Dédoublement des classes de CP et CE1 en REP

Un article de Wikipédia, l'encyclopédie libre.

Le dispositif du dédoublement des classes de CP et CE1 s'inscrit dans les mesures prises par l'Éducation nationale en France pour lutter contre l'échec scolaire. Ce dispositif a été mis en place dans les classes de CP et de CE1 dans les réseaux d'éducation prioritaire (REP) et réseau d’éducation prioritaire renforcée (REP+) depuis la rentrée 2017. Ce dispositif doit permettre aux élèves en difficulté d’avoir un meilleur accès à l’éducation par le biais de la réduction des effectifs de la classe : les classes passent de 24 élèves à 12 élèves. Le cas échéant, le dispositif « Plus de maîtres que de classes » doit être mis en place. L’objectif de ce dispositif est de réduire les inégalités scolaires et de rétablir une justice sociale dans les réseaux d’éducation prioritaire.

Les premiers résultats en 2019 sont qualifiés par le ministère d'encourageants, avec une réduction « très signficative » du nombre d'élèves en très grande difficulté[1]. Des critiques subsistent toutefois sur l'efficacité de la mesure.

Mise en place du dispositif[modifier | modifier le code]

Contexte[modifier | modifier le code]

Le dispositif du dédoublement des classes de CP et de CE1 en REP a fait partie d’un ensemble de réformes sur l’éducation mises en place suite à l’élection d’Emmanuel Macron en 2017[2].

Dans le programme politique du mouvement En Marche ! d’Emmanuel Macron, l’objectif numéro deux dans l’Éducation nationale est de « donner la priorité à l’apprentissage des fondamentaux "lire, écrire, compter" dans le pré-scolaire, en maternelle et au primaire », c’est-à-dire de garantir « 100 % de réussite en CP »[2].

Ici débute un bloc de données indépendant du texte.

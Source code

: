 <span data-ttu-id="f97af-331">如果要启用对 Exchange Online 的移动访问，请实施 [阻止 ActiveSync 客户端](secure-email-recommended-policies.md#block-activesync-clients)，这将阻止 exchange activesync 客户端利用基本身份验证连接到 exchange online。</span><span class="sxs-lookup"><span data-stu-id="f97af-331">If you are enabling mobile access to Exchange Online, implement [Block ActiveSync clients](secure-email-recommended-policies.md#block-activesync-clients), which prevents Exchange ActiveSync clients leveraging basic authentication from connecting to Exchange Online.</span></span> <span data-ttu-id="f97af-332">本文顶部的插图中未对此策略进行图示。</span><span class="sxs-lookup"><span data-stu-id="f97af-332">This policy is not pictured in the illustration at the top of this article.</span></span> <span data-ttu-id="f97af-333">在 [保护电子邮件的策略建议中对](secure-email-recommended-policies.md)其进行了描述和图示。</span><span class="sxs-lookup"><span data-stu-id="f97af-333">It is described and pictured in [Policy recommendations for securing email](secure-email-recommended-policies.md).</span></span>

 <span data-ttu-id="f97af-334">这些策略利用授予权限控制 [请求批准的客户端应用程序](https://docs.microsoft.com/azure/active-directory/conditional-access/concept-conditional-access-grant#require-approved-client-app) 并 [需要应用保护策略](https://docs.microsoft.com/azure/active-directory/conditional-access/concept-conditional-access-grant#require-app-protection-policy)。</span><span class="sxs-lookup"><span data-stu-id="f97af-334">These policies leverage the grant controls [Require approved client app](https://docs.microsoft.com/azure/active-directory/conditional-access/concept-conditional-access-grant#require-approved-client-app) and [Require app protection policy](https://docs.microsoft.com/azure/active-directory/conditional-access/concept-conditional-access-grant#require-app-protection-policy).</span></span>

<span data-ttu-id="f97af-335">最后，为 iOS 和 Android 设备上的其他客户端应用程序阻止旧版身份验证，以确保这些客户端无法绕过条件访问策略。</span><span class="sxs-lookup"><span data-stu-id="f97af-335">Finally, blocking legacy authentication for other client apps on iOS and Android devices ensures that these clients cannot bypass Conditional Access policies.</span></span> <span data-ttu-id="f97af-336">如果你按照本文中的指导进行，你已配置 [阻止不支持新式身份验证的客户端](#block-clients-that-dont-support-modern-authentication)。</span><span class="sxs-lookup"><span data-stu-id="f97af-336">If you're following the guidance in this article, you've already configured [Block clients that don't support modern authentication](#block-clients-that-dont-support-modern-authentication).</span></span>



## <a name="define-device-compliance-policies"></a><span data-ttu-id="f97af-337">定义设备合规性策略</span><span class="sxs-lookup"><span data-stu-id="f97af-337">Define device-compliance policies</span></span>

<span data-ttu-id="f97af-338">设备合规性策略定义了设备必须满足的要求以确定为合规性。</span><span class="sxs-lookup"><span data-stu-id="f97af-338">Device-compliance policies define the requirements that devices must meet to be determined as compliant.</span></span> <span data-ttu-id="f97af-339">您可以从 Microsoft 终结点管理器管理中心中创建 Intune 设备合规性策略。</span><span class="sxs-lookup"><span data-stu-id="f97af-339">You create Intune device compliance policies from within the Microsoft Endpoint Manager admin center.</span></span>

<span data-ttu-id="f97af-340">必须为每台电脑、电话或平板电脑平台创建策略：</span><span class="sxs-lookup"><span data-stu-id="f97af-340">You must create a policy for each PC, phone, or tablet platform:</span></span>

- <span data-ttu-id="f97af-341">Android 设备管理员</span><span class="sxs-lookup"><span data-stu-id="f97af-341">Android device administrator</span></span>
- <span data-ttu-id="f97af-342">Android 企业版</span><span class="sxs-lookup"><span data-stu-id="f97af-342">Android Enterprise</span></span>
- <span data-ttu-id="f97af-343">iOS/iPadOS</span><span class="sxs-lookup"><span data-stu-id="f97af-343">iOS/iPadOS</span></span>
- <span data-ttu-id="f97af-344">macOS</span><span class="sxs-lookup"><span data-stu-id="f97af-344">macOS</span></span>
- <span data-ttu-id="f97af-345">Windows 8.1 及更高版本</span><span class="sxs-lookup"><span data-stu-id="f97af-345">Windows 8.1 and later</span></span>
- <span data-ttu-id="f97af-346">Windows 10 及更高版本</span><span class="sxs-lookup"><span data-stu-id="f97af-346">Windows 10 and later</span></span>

En France, plus de 20 % des élèves sont illettrés[3] et ne savent pas lire, écrire et compter correctement à la fin de l'école primaire[2].

L'échec scolaire touche particulièrement les banlieues françaises, où les résultats scolaires sont nettement inférieurs au reste du territoire, malgré tous les plans d’aide déjà mis en place (Zone d'éducation prioritaire, programme Ambition réussite etc.)[4].

Chiffres[modifier | modifier le code]

À la rentrée 2017, le dispositif a été appliqué dans 2 200 classes de CP dédoublées en réseau d’éducation prioritaire renforcée (REP+), soit 60 000 élèves concernés[2].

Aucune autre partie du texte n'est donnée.